When Distraction Is Killing Your Creativity (and how to stop the spiral)
I have been looking at and re-examining my relationship with distraction and presence in all parts of my life but particularly in regards to my creativity.
Specifically, when a distraction is for the good of my creativity or at its detriment and how I can cultivate more deep presence to allow for the channeling of more of my creativity.
When I am resisting my creativity I notice there are certain thought patterns I ruminate on, memories I think about or "non-expansive" daydreaming (daydreaming that keeps me stuck in certain old cycles vs. dreaming of different possibilities).
I also tend to suddenly have a very long to-do list, an over focus on my business and the over-consumption / non-intentional consumption of others' thoughts and creativity (i.e social media) disguised as "inspiration."
None of these usually feed my creativity and often times continue to feed the cycle of avoidance and the shame spiral that "I should be doing something more creative right now" or "other people are more creative than me."
Understanding how I can cultivate more presence (I've been inspired by some of Prentis Hemphill's work), is not only helping me shift out of unhelpful distraction but it also helps me see how I can turn distraction into inspiration.
For example, scrolling on social media mindlessly and calling in "presence" reminds me that I can either change my energy around my scrolling to actually look for points of inspiration or I can actually stop what I am doing and choose to do something creative.

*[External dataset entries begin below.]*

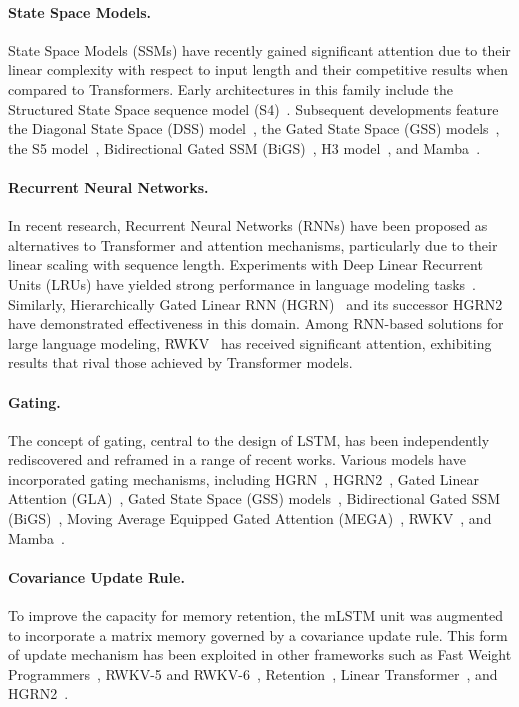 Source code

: \paragraph{State Space Models.} State Space Models (SSMs) have recently gained significant attention due to their linear complexity with respect to input length and their competitive results when compared to Transformers. Early architectures in this family include the Structured State Space sequence model (S4)~\citep{Gu:21}. Subsequent developments feature the Diagonal State Space (DSS) model~\citep{Gupta:22}, the Gated State Space (GSS) models~\citep{Mehta:22}, the S5 model~\citep{Smith:22}, Bidirectional Gated SSM (BiGS)~\citep{Wang:22}, H3 model~\citep{Fu:23}, and Mamba~\citep{Gu:24arxiv}.

\paragraph{Recurrent Neural Networks.} In recent research, Recurrent Neural Networks (RNNs) have been proposed as alternatives to Transformer and attention mechanisms, particularly due to their linear scaling with sequence length. Experiments with Deep Linear Recurrent Units (LRUs) have yielded strong performance in language modeling tasks~\citep{Orvieto:23, De:24arxiv}. Similarly, Hierarchically Gated Linear RNN (HGRN)~\citep{Qin:23} and its successor HGRN2~\citep{Qin:24arxiv} have demonstrated effectiveness in this domain. Among RNN-based solutions for large language modeling, RWKV~\citep{Peng:23arxivshort, Peng:24arxivshort} has received significant attention, exhibiting results that rival those achieved by Transformer models.

\paragraph{Gating.}
The concept of gating, central to the design of LSTM, has been independently rediscovered and reframed in a range of recent works. Various models have incorporated gating mechanisms, including HGRN~\citep{Qin:23}, HGRN2~\citep{Qin:24arxiv}, Gated Linear Attention (GLA)~\citep{Yang:23arxiv}, Gated State Space (GSS) models~\citep{Mehta:22}, Bidirectional Gated SSM (BiGS)~\citep{Wang:22}, Moving Average Equipped Gated Attention (MEGA)~\citep{Ma:22}, RWKV~\citep{Peng:23arxivshort}, and Mamba~\citep{Gu:24arxiv}.

\paragraph{Covariance Update Rule.}  
To improve the capacity for memory retention, the mLSTM unit was augmented to incorporate a matrix memory governed by a covariance update rule. This form of update mechanism has been exploited in other frameworks such as Fast Weight Programmers~\citep{Schmidhuber:92ncfastweights,Schlag:21}, RWKV-5 and RWKV-6~\citep{Peng:24arxivshort}, Retention~\citep{Sun:23arxiv}, Linear Transformer~\citep{Katharopoulos:20}, and HGRN2~\citep{Qin:24arxiv}.

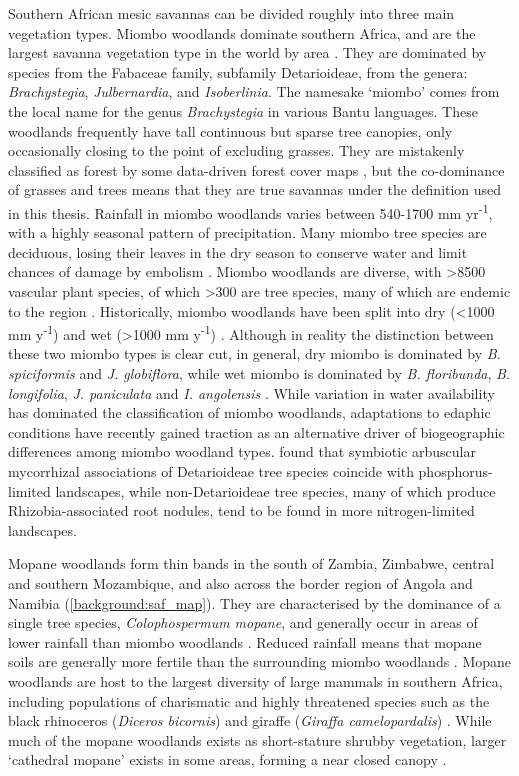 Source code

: \begin{refsection}
Southern African mesic savannas can be divided roughly into three main vegetation types. Miombo woodlands dominate southern Africa, and are the largest savanna vegetation type in the world by area \citep{Ryan2011}. They are dominated by species from the Fabaceae family, subfamily Detarioideae, from the genera: \textit{Brachystegia}, \textit{Julbernardia}, and \textit{Isoberlinia}. The namesake `miombo' comes from the local name for the genus \textit{Brachystegia} in various Bantu languages. These woodlands frequently have tall continuous but sparse tree canopies, only occasionally closing to the point of excluding grasses. They are mistakenly classified as forest by some data-driven forest cover maps \citep{Hansen2013}, but the co-dominance of grasses and trees means that they are true savannas under the definition used in this thesis. Rainfall in miombo woodlands varies between 540-1700 mm yr\textsuperscript{-1}, with a highly seasonal pattern of precipitation. Many miombo tree species are deciduous, losing their leaves in the dry season to conserve water and limit chances of damage by embolism \citep{Tomlinson2013}. Miombo woodlands are diverse, with >8500 vascular plant species, of which >300 are tree species, many of which are endemic to the region \citep{Frost1996}. Historically, miombo woodlands have been split into dry (<1000 mm y\textsuperscript{-1}) and wet (>1000 mm y\textsuperscript{-1}) \citep{White1983}. Although in reality the distinction between these two miombo types is clear cut, in general, dry miombo is dominated by \textit{B. spiciformis} and \textit{J. globiflora}, while wet miombo is dominated by \textit{B. floribunda}, \textit{B. longifolia}, \textit{J. paniculata} and \textit{I. angolensis} \citep{Frost1996}. While variation in water availability has dominated the classification of miombo woodlands, adaptations to edaphic conditions have recently gained traction as an alternative driver of biogeographic differences among miombo woodland types. \citet{Gomes2021} found that symbiotic arbuscular mycorrhizal associations of Detarioideae tree species coincide with phosphorus-limited landscapes, while non-Detarioideae tree species, many of which produce Rhizobia-associated root nodules, tend to be found in more nitrogen-limited landscapes.

Mopane woodlands form thin bands in the south of Zambia, Zimbabwe, central and southern Mozambique, and also across the border region of Angola and Namibia (\autoref{background:saf_map}). They are characterised by the dominance of a single tree species, \textit{Colophospermum mopane}, and generally occur in areas of lower rainfall than miombo woodlands \citep{Palgrave2003}. Reduced rainfall means that mopane soils are generally more fertile than the surrounding miombo woodlands \citep{Makhado2014}. Mopane woodlands are host to the largest diversity of large mammals in southern Africa, including populations of charismatic and highly threatened species such as the black rhinoceros (\textit{Diceros bicornis}) and giraffe (\textit{Giraffa camelopardalis}) \citep{Mittermeier2003}. While much of the mopane woodlands exists as short-stature shrubby vegetation, larger `cathedral mopane' exists in some areas, forming a near closed canopy \citep{Makhado2014}.


\end{refsection}
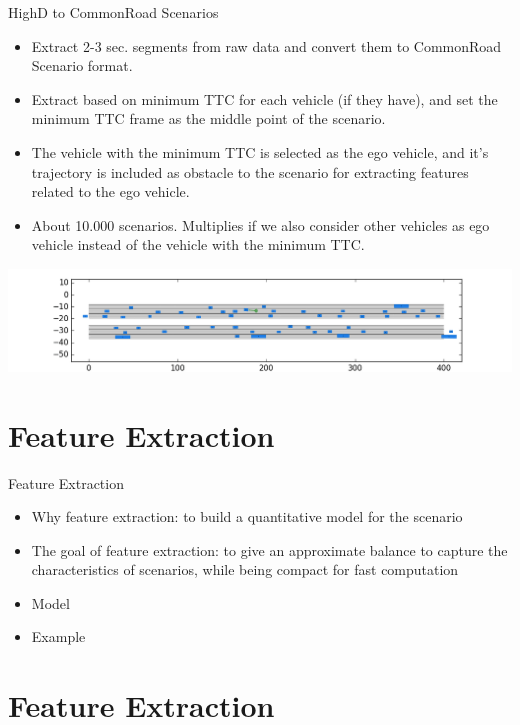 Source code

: \documentclass[shortpres]{beamer}
\begin{document}
\begin{frame}{HighD to CommonRoad Scenarios}	

\begin{itemize} 
\item Extract 2-3 sec. segments from raw data and convert them to CommonRoad Scenario format.
\vfill \item Extract based on minimum TTC for each vehicle (if they have), and set the minimum TTC frame as the middle point of the scenario.
\vfill \item The vehicle with the minimum TTC is selected as the ego vehicle, and it's trajectory is included as obstacle to the scenario for extracting features related to the ego vehicle.
\vfill \item About 10.000 scenarios. Multiplies if we also consider other vehicles as ego vehicle instead of the vehicle with the minimum TTC.
\end{itemize}

\vfill \includegraphics[width=\textwidth]{cr-example-15}

\end{frame}

\section{Feature Extraction}	

\begin{frame}{Feature Extraction}	

\begin{itemize} 
\item Why feature extraction: to build a quantitative model for the scenario
\vfill \item The goal of feature extraction: to give an approximate balance to capture the characteristics of scenarios, while being compact for fast computation
\vfill \item Model
\vfill \item Example
\end{itemize}
\end{frame}

\section{Feature Extraction}
\end{document}
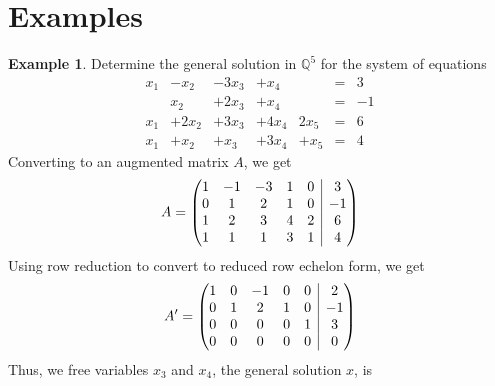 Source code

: \documentclass[letterpaper,12pt]{article}
\makeatletter
\theoremstyle{definition}
\newtheorem*{example}{Example}
\newenvironment{amatrix}[1]{\left(\begin{array}{@{}*{#1}{c}|c@{}}}{\end{array}\right)}
\makeatother
\begin{document}
\section*{Examples}
\begin{example}
Determine the general solution in $\mathbb{Q}^5$ for the system of equations
\begin{equation*}
    \begin{array}{rrrrrrrr}
    x_1 & -x_2 & -3x_3 & +x_4 & & = & 3 \\
    & x_2 & +2x_3 & +x_4 & & = & -1 \\
    x_1 & +2x_2 & +3x_3 & +4x_4 & 2x_5 & = & 6 \\
    x_1 & +x_2 & +x_3 & +3x_4 & +x_5 & = & 4
    \end{array}
\end{equation*}
Converting to an augmented matrix $A$, we get
\begin{equation*}
    A = \begin{amatrix}{5}
    1 & -1 & -3 & 1 & 0 & 3 \\
    0 & 1 & 2 & 1 & 0 & -1 \\
    1 & 2 & 3 & 4 & 2 & 6 \\
    1 & 1 & 1 & 3 & 1 & 4
    \end{amatrix}
\end{equation*}
Using row reduction to convert to reduced row echelon form, we get
\begin{equation*}
    A' = \begin{amatrix}{5}
    1 & 0 & -1 & 0 & 0 & 2 \\
    0 & 1 & 2 & 1 & 0 & -1 \\
    0 & 0 & 0 & 0 & 1 & 3 \\
    0 & 0 & 0 & 0 & 0 & 0
    \end{amatrix}
\end{equation*}
Thus, we free variables $x_3$ and $x_4$, the general solution $x$, is
\begin{equation*}

\end{equation*}
\end{example}
\end{document}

Alternatively, I am noticing that when I choose to bring in more presence to *anything* I am doing, it immediately brings in more possibility for creativity:
If I am doing "non-expansive" rumination, how can I shift to more possibility based day dreaming?
If I am working on my business, what's one way I can bring more creativity in in this moment?
If I am going on a walk, how can I notice the flowers? The sky? The wind against my face? Nature is the forever creative source.
If I am doing something I don't historically like doing, how could bringing in more presence make it more creative? How can I add some razzle dazzle?